Center for EcoTechnology

Helping farms reduce energy costs

The high cost of energy in Massachusetts is a significant barrier to farmers remaining viable and competitive, and farmers often need assistance finding resources to meet that challenge. “I try to never say no to farmers,” says Megan Denardo, a program specialist at the Center for EcoTechnology, which administers the Massachusetts Department of Agricultural Resources’ (MDAR) Massachusetts Farm Energy Program. The program strongly promotes energy efficiency as well as renewable energy on farms. “If I can’t help them, I try to refer them to another program that can.”

She receives calls from farmers who want to reduce their energy use and costs but don’t know where to start; Megan arranges for a field specialist to do a walk-through of their farm. Other farmers know what upgrades they want to make—installing solar energy or upgrading their lighting, for example—so she connects them with the resources they need, including companies that install solar, and suggests grants that they might qualify for. Sometimes she even goes to the farm to help the farmer assemble the paperwork required for a grant.

Aside from helping farmers apply for funding through the Farm Energy Program, Megan also assists them in completing other MDAR grants and the Rural Energy for America Program grant at the USDA. “Farmers are busy. It can be hard for them to find the time to go through a grant, as it can take several hours.

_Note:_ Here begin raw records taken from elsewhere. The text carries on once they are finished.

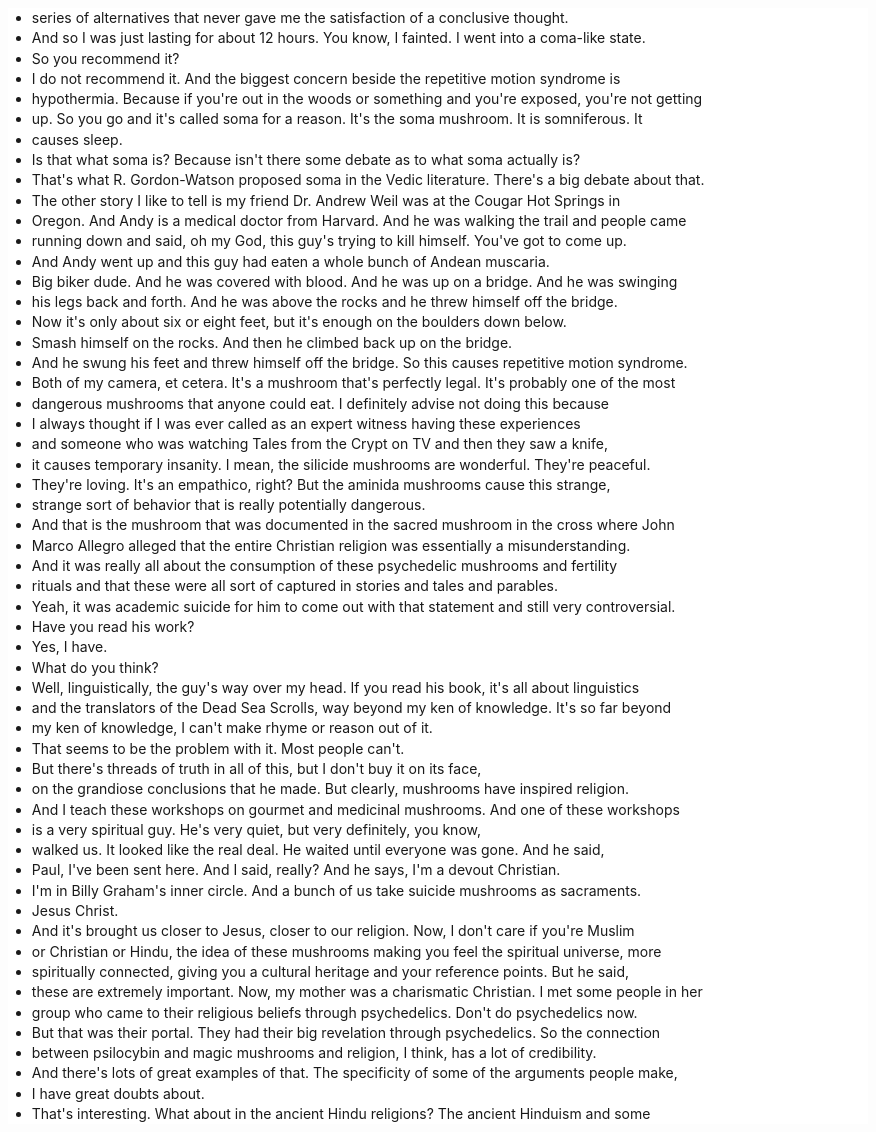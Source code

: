 *  series of alternatives that never gave me the satisfaction of a conclusive thought.
*  And so I was just lasting for about 12 hours. You know, I fainted. I went into a coma-like state.
*  So you recommend it?
*  I do not recommend it. And the biggest concern beside the repetitive motion syndrome is
*  hypothermia. Because if you're out in the woods or something and you're exposed, you're not getting
*  up. So you go and it's called soma for a reason. It's the soma mushroom. It is somniferous. It
*  causes sleep.
*  Is that what soma is? Because isn't there some debate as to what soma actually is?
*  That's what R. Gordon-Watson proposed soma in the Vedic literature. There's a big debate about that.
*  The other story I like to tell is my friend Dr. Andrew Weil was at the Cougar Hot Springs in
*  Oregon. And Andy is a medical doctor from Harvard. And he was walking the trail and people came
*  running down and said, oh my God, this guy's trying to kill himself. You've got to come up.
*  And Andy went up and this guy had eaten a whole bunch of Andean muscaria.
*  Big biker dude. And he was covered with blood. And he was up on a bridge. And he was swinging
*  his legs back and forth. And he was above the rocks and he threw himself off the bridge.
*  Now it's only about six or eight feet, but it's enough on the boulders down below.
*  Smash himself on the rocks. And then he climbed back up on the bridge.
*  And he swung his feet and threw himself off the bridge. So this causes repetitive motion syndrome.
*  Both of my camera, et cetera. It's a mushroom that's perfectly legal. It's probably one of the most
*  dangerous mushrooms that anyone could eat. I definitely advise not doing this because
*  I always thought if I was ever called as an expert witness having these experiences
*  and someone who was watching Tales from the Crypt on TV and then they saw a knife,
*  it causes temporary insanity. I mean, the silicide mushrooms are wonderful. They're peaceful.
*  They're loving. It's an empathico, right? But the aminida mushrooms cause this strange,
*  strange sort of behavior that is really potentially dangerous.
*  And that is the mushroom that was documented in the sacred mushroom in the cross where John
*  Marco Allegro alleged that the entire Christian religion was essentially a misunderstanding.
*  And it was really all about the consumption of these psychedelic mushrooms and fertility
*  rituals and that these were all sort of captured in stories and tales and parables.
*  Yeah, it was academic suicide for him to come out with that statement and still very controversial.
*  Have you read his work?
*  Yes, I have.
*  What do you think?
*  Well, linguistically, the guy's way over my head. If you read his book, it's all about linguistics
*  and the translators of the Dead Sea Scrolls, way beyond my ken of knowledge. It's so far beyond
*  my ken of knowledge, I can't make rhyme or reason out of it.
*  That seems to be the problem with it. Most people can't.
*  But there's threads of truth in all of this, but I don't buy it on its face,
*  on the grandiose conclusions that he made. But clearly, mushrooms have inspired religion.
*  And I teach these workshops on gourmet and medicinal mushrooms. And one of these workshops
*  is a very spiritual guy. He's very quiet, but very definitely, you know,
*  walked us. It looked like the real deal. He waited until everyone was gone. And he said,
*  Paul, I've been sent here. And I said, really? And he says, I'm a devout Christian.
*  I'm in Billy Graham's inner circle. And a bunch of us take suicide mushrooms as sacraments.
*  Jesus Christ.
*  And it's brought us closer to Jesus, closer to our religion. Now, I don't care if you're Muslim
*  or Christian or Hindu, the idea of these mushrooms making you feel the spiritual universe, more
*  spiritually connected, giving you a cultural heritage and your reference points. But he said,
*  these are extremely important. Now, my mother was a charismatic Christian. I met some people in her
*  group who came to their religious beliefs through psychedelics. Don't do psychedelics now.
*  But that was their portal. They had their big revelation through psychedelics. So the connection
*  between psilocybin and magic mushrooms and religion, I think, has a lot of credibility.
*  And there's lots of great examples of that. The specificity of some of the arguments people make,
*  I have great doubts about.
*  That's interesting. What about in the ancient Hindu religions? The ancient Hinduism and some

I try to help them so they can go back to farming.”

The Massachusetts Farm Energy Program strengthens the food system because “it reduces the cost of farming and helps farms become more energy sustainable,” Megan says. Once farmers install these new systems, she explains, they spend less on resources such as electricity, in the case of greenhouses for growers, or wood, in the case of maple sugar makers, who are then able to boil their sap more efficiently.

As a result of this program, many farmers now have solar arrays, energy-efficient lighting and higher efficiency heating, cooling, refrigeration, and cold-storage facilities. Maple producers have installed more efficient evaporators, and many dairy farms use refrigeration heat recovery and solar hot water. Many innovative projects are receiving increased support, including dual-use solar, in which a ground-mounted solar array can be located in the midst of grazing or cropland, and battery storage for solar energy, so that farms can store their energy rather than selling it back to the grid.

Inputs - Recommendation 5.1: Reduce the complexity of navigating energy options for all areas of the food sector.